··· Input data ···

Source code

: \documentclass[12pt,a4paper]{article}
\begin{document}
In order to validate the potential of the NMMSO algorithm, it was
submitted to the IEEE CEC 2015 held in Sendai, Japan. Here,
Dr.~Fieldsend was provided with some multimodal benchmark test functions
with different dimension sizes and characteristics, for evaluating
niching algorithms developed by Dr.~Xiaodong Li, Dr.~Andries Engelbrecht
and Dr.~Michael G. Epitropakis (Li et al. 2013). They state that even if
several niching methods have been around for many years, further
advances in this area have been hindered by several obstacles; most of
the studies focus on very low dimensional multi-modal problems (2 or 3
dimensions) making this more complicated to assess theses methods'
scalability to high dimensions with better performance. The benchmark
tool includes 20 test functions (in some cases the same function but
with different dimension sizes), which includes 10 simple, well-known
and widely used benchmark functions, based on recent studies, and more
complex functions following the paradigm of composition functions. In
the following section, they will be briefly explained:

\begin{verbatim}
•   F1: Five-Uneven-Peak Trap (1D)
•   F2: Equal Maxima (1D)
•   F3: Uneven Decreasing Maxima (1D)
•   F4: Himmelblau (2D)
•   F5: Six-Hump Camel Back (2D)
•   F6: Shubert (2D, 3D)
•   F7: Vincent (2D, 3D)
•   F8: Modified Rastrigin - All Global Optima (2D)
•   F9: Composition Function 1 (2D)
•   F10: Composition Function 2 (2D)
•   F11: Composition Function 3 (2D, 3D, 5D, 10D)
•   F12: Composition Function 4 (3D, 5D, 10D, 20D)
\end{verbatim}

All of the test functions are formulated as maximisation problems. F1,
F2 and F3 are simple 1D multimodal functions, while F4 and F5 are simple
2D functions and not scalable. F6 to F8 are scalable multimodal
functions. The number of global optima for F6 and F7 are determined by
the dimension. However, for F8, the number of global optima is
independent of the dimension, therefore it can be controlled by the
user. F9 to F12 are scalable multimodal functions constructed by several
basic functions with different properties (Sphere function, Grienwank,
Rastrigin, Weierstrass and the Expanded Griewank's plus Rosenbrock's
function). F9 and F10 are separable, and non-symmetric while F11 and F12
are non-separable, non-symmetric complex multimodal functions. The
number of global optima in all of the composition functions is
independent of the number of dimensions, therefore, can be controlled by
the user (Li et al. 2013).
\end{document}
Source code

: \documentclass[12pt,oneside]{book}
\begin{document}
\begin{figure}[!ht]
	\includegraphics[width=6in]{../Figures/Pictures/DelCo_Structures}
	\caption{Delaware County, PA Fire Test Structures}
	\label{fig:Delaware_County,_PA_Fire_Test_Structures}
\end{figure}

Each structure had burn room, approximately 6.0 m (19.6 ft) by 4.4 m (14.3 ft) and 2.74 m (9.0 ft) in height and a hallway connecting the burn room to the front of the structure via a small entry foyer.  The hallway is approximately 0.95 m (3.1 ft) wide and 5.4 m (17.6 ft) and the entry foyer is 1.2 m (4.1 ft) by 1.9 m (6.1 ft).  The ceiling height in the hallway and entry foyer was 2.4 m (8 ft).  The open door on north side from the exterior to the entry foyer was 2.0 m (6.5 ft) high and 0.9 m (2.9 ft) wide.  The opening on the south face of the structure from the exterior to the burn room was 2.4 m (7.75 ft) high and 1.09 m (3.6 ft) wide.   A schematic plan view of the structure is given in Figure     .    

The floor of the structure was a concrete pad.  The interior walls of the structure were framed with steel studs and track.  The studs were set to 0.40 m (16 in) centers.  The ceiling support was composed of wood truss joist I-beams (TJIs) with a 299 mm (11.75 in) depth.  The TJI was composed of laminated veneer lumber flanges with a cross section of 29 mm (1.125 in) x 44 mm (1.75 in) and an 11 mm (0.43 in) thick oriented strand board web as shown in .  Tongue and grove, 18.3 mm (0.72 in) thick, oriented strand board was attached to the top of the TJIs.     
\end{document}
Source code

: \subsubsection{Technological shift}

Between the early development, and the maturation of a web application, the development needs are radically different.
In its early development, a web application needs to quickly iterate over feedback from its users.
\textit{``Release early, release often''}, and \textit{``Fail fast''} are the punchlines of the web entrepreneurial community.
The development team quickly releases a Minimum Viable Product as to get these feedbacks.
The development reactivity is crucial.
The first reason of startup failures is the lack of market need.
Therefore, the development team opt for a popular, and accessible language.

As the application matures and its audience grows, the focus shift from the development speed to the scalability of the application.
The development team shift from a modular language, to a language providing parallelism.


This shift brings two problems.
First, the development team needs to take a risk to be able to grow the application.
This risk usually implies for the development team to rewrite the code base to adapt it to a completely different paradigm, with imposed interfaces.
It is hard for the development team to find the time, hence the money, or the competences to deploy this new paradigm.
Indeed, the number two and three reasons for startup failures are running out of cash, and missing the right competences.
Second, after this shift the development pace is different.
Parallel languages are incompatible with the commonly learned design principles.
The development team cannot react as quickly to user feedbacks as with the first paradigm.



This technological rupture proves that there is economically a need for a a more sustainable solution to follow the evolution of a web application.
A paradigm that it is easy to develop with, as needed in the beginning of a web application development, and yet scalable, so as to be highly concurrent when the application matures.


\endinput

···

### What you have to do
Look through the entries above and report the number of lines that contain "niching". Write only the number.

### Solution for this problem
2